--- WHAT TO DO ---
Your task is to find every line of the data that holds the string "topic" and copy it.
┌─ RECORDED DATA
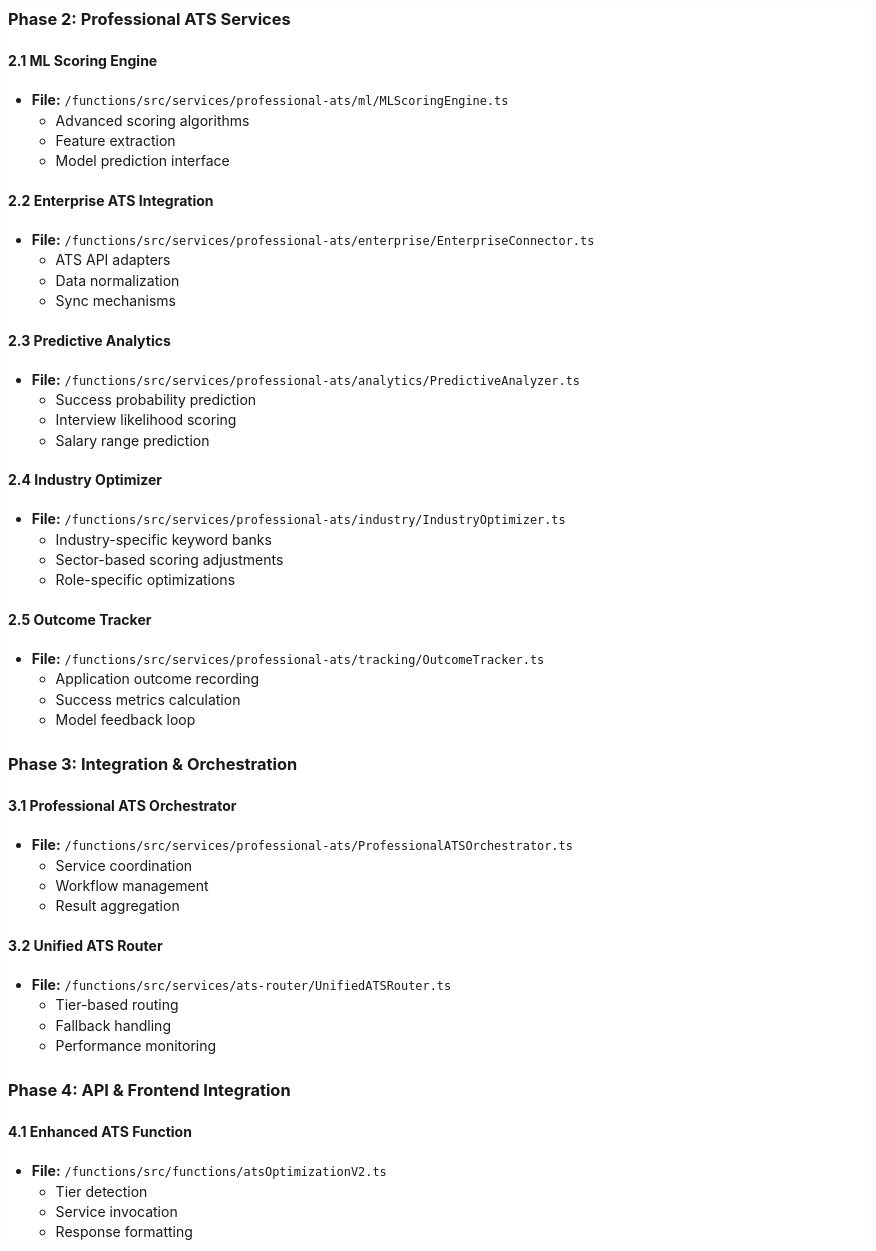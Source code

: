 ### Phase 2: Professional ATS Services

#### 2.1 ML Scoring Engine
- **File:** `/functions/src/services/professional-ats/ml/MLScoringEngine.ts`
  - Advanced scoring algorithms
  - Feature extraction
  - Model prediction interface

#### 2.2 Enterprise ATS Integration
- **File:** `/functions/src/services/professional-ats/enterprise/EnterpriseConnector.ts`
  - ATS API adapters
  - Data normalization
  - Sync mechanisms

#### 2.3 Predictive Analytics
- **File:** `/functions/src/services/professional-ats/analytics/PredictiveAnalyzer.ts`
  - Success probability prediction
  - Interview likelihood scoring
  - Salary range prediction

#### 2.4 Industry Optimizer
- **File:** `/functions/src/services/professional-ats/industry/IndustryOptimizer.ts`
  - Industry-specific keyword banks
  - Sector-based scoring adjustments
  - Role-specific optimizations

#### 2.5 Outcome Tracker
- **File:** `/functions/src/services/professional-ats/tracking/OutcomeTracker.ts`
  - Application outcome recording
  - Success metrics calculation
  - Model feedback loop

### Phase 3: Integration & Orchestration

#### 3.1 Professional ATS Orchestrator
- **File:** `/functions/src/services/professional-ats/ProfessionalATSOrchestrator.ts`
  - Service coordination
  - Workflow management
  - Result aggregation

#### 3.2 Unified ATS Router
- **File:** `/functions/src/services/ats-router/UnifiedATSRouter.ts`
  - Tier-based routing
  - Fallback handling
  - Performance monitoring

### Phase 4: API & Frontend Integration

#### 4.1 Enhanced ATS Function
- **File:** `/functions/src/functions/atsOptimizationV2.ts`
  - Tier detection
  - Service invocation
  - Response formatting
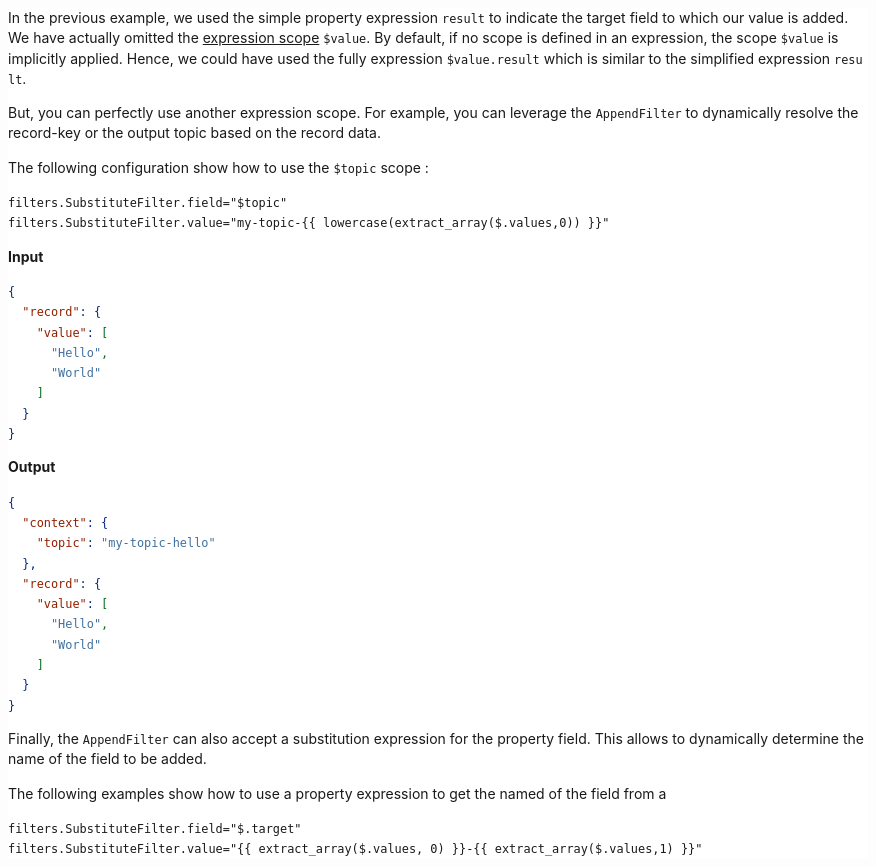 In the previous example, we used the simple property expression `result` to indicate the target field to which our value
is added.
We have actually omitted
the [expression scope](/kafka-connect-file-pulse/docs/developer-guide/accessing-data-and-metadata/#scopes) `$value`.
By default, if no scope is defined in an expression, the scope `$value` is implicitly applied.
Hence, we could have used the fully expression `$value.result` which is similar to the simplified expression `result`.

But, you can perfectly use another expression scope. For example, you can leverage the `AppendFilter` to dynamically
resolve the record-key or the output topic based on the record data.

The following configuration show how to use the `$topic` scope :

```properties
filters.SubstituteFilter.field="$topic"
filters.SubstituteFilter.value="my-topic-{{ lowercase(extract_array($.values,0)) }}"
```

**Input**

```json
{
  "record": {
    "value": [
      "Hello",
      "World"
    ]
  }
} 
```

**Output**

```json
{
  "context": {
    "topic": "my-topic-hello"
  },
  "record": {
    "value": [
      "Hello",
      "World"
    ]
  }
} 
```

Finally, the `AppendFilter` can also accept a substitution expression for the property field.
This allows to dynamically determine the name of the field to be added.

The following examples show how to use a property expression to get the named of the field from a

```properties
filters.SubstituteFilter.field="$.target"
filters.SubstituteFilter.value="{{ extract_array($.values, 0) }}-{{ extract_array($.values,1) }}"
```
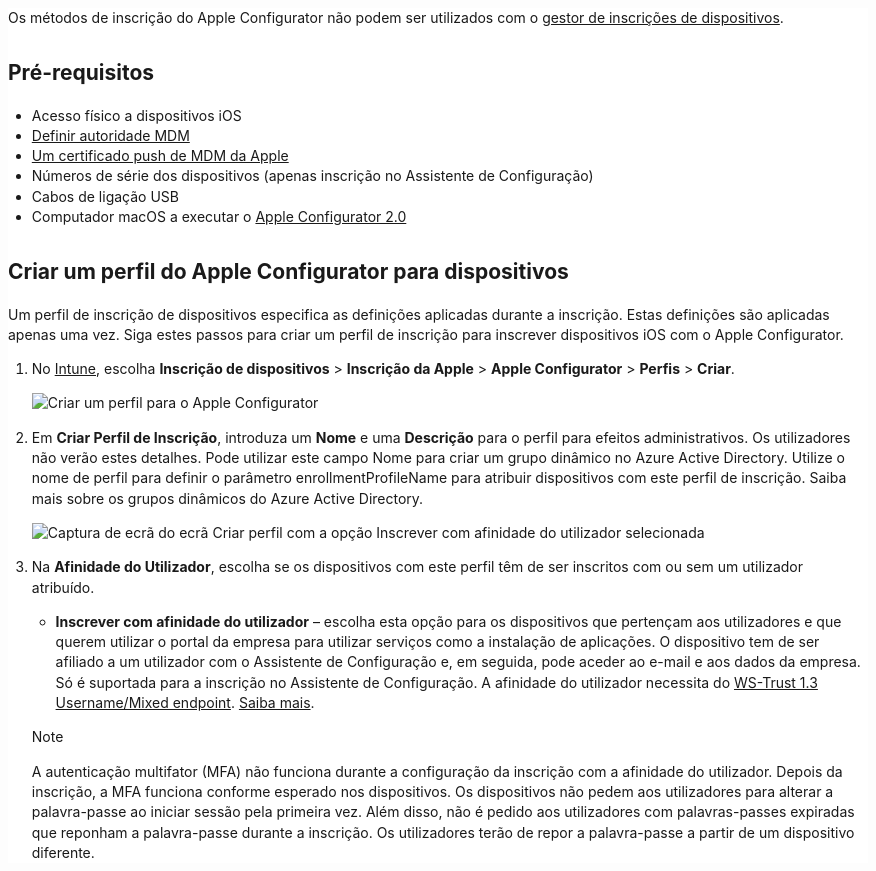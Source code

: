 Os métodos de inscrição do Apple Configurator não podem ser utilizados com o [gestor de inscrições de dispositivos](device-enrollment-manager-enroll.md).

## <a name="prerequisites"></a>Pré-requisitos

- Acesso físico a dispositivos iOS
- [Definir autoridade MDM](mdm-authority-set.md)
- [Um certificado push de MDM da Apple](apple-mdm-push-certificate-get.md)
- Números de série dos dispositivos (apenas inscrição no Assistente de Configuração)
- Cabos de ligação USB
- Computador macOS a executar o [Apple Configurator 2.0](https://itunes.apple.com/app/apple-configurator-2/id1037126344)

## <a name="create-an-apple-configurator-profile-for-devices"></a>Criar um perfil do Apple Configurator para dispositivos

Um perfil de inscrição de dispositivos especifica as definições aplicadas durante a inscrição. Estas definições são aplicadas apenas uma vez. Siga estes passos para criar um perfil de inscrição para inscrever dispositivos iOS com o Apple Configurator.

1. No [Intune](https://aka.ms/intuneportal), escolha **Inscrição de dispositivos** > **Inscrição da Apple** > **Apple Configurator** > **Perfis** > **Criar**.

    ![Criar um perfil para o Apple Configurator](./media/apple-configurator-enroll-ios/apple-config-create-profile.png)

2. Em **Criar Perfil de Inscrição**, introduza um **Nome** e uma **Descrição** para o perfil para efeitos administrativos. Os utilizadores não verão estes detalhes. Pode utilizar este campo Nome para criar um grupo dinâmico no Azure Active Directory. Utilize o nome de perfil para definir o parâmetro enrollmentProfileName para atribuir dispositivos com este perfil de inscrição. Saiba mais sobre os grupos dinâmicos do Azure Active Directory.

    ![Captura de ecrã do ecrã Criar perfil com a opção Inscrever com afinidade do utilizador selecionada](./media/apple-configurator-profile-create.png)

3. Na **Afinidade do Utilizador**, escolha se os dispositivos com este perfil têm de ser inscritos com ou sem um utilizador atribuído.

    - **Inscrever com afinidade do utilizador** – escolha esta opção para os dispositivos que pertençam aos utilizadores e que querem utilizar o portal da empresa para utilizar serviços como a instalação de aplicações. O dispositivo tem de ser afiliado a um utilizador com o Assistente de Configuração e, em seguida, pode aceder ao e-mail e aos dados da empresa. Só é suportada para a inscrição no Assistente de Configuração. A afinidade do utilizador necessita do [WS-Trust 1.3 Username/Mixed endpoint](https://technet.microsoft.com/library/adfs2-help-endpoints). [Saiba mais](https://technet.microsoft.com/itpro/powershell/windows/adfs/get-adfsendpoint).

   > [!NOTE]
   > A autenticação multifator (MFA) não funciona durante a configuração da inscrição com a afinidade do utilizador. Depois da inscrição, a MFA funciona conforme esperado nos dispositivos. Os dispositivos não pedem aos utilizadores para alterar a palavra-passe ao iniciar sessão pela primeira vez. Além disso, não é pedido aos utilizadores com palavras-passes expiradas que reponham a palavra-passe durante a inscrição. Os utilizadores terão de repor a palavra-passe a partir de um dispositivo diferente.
└─
--- TASK SOLUTION ---
resolve the record-key or the output topic based on the record data.
The following configuration show how to use the `$topic` scope :
filters.SubstituteFilter.field="$topic"
filters.SubstituteFilter.value="my-topic-{{ lowercase(extract_array($.values,0)) }}"
    "topic": "my-topic-hello"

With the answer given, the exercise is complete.